RAM-1 device uses has a built-in accelerometer sensor for device’s inclination status indication which serves to alert false installation or any physical damages during device’s lifetime. Furthermore, with proper use also the status on high constructions (power grid pylons, wind turbines, railway grid, telecommunication gateways, skyscrapers, high chimneys, cranes, …) inclination can be assessed as well as movement of the high constructions caused by severe weather conditions such as high-speed wind etc.
An accelerometer measures proper acceleration, which is the acceleration it experiences relative to freefall and is the acceleration felt by people and objects.] Put another way, at any point in spacetime the equivalence principle guarantees the existence of a local inertial frame, and an accelerometer measures the acceleration relative to that frame. Such accelerations are popularly denoted g-force; i.e., in comparison to standard gravity.
An accelerometer at rest relative to the Earth's surface will indicate approximately 1 g upwards because the Earth's surface exerts a normal force upwards relative to the local inertial frame (the frame of a freely falling object near the surface). To obtain the acceleration due to motion with respect to the Earth, this "gravity offset" must be subtracted and corrections made for effects caused by the Earth's rotation relative to the inertial frame.

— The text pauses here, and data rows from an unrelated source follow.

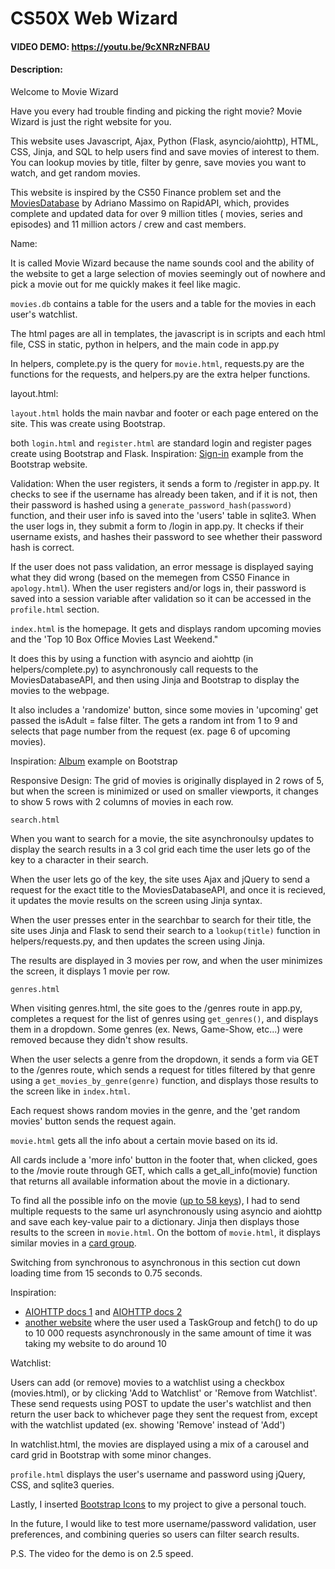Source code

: # CS50X Web Wizard
#### VIDEO DEMO: https://youtu.be/9cXNRzNFBAU
#### Description:
Welcome to Movie Wizard

<p class="lead">Have you every had trouble finding and picking the right movie? Movie Wizard is just the right website for you.

This website uses Javascript, Ajax, Python (Flask, asyncio/aiohttp), HTML, CSS, Jinja, and SQL to help users find and save movies of interest to them.
You can lookup movies by title, filter by genre, save movies you want to watch, and get random movies.</p>

This website is inspired by the CS50 Finance problem set and the <a href="https://rapidapi.com/SAdrian/api/moviesdatabase/">MoviesDatabase</a> by Adriano Massimo on RapidAPI, which, provides complete and updated data for over 9 million titles ( movies, series and episodes) and 11 million actors / crew and cast members.

Name:

It is called Movie Wizard because the name sounds cool and the ability of the website to get a large selection of movies seemingly out of nowhere and pick a movie out for me quickly makes it feel like magic.

`movies.db` contains a table for the users and a table for the movies in each user's watchlist.

The html pages are all in templates, the javascript is in scripts and each html file, CSS in static, python in helpers, and the main code in app.py

In helpers, complete.py is the query for `movie.html`, requests.py are the functions for the requests, and helpers.py are the extra helper functions.

layout.html:

`layout.html` holds the main navbar and footer or each page entered on the site. This was create using Bootstrap.

both `login.html` and `register.html` are standard login and register pages create using Bootstrap and Flask.
Inspiration: <a href="https://getbootstrap.com/docs/5.3/examples/sign-in/">Sign-in</a> example from the Bootstrap website. 

Validation:
When the user registers, it sends a form to /register in app.py. It checks to see if the username has already been taken, and if it is not, then their password is hashed using a `generate_password_hash(password)` function, and their user info is saved into the 'users' table in sqlite3. 
When the user logs in, they submit a form to /login in app.py. It checks if their username exists, and hashes their password to see whether their password hash is correct.

If the user does not pass validation, an error message is displayed saying what they did wrong (based on the memegen from CS50 Finance in `apology.html`).
When the user registers and/or logs in, their password is saved into a session variable after validation so it can be accessed in the `profile.html` section.


`index.html` is the homepage. It gets and displays random upcoming movies and the 'Top 10 Box Office Movies Last Weekend." 

It does this by using a function with asyncio and aiohttp (in helpers/complete.py) to asynchronously call requests to the MoviesDatabaseAPI, and then using Jinja and Bootstrap to display the movies to the webpage.

It also includes a 'randomize' button, since some movies in 'upcoming' get passed the isAdult = false filter. The gets a random int from 1 to 9 and selects that page number from the request (ex. page 6 of upcoming movies).

Inspiration: <a href="https://getbootstrap.com/docs/5.3/examples/album/#">Album</a> example on Bootstrap


Responsive Design:
The grid of movies is originally displayed in 2 rows of 5, but when the screen is minimized or used on smaller viewports, it changes to show 5 rows with 2 columns of movies in each row.

`search.html`

When you want to search for a movie, the site asynchronoulsy updates to display the search results in a 3 col grid each time the user lets go of the key to a character in their search.

When the user lets go of the key, the site uses Ajax and jQuery to send a request for the exact title to the MoviesDatabaseAPI, and once it is recieved, it updates the movie results on the screen using Jinja syntax.

When the user presses enter in the searchbar to search for their title, the site uses Jinja and Flask to send their search to a `lookup(title)` function in helpers/requests.py, and then updates the screen using Jinja.

The results are displayed in 3 movies per row, and when the user minimizes the screen, it displays 1 movie per row.


`genres.html`

When visiting genres.html, the site goes to the /genres route in app.py, completes a request for the list of genres using `get_genres()`, and displays them in a dropdown.
Some genres (ex. News, Game-Show, etc...) were removed because they didn't show results.

When the user selects a genre from the dropdown, it sends a form via GET to the /genres route, which sends a request for titles filtered by that genre using a `get_movies_by_genre(genre)` function, and displays those results to the screen like in `index.html`.

Each request shows random movies in the genre, and the 'get random movies' button sends the request again.


`movie.html` gets all the info about a certain movie based on its id. 

All cards include a 'more info' button in the footer that, when clicked, goes to the /movie route through GET, which calls a get_all_info(movie) function that returns all available information about the movie in a dictionary. 

To find all the possible info on the movie (<a href="https://rapidapi.com/SAdrian/api/moviesdatabase/details">up to 58 keys</a>), I had to send multiple requests to the same url asynchronously using asyncio and aiohttp and save each key-value pair to a dictionary. Jinja then displays those results to the screen in `movie.html`.
On the bottom of `movie.html`, it displays similar movies in a <a href="https://getbootstrap.com/docs/5.3/components/card/#card-groups">card group</a>.

Switching from synchronous to asynchronous in this section cut down loading time from 15 seconds to 0.75 seconds.

Inspiration:
- <a href="https://docs.aiohttp.org/en/stable/client_quickstart.html">AIOHTTP docs 1</a> and <a href="https://docs.aiohttp.org/en/stable/http_request_lifecycle.html">AIOHTTP docs 2</a>
- <a href="https://pawelmhm.github.io/asyncio/python/aiohttp/2016/04/22/asyncio-aiohttp.html">another website</a> where the user used a TaskGroup and fetch() to do up to 10 000 requests asynchronously in the same amount of time it was taking my website to do around 10


Watchlist:

Users can add (or remove) movies to a watchlist using a checkbox (movies.html), or by clicking 'Add to Watchlist' or 'Remove from Watchlist'. These send requests using POST to update the user's watchlist and then return the user back to whichever page they sent the request from, except with the watchlist updated (ex. showing 'Remove' instead of 'Add')

In watchlist.html, the movies are displayed using a mix of a carousel and card grid in Bootstrap with some minor changes.


`profile.html` displays the user's username and password using jQuery, CSS, and sqlite3 queries.

Lastly, I inserted <a href="https://icons.getbootstrap.com/">Bootstrap Icons</a> to my project to give a personal touch. 

In the future, I would like to test more username/password validation, user preferences, and combining queries so users can filter search results.

P.S.
The video for the demo is on 2.5 speed.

Conceptually, an accelerometer is a damped mass, a proof mass, on a spring. When the accelerometer experiences an acceleration, the mass is moved to the point that the spring can push (accelerate) the mass at the same speed as the casing. The measurement of the spring's compression measures the acceleration. The system is damped so that oscillations (wiggles) of the mass and spring do not affect the needed measurements.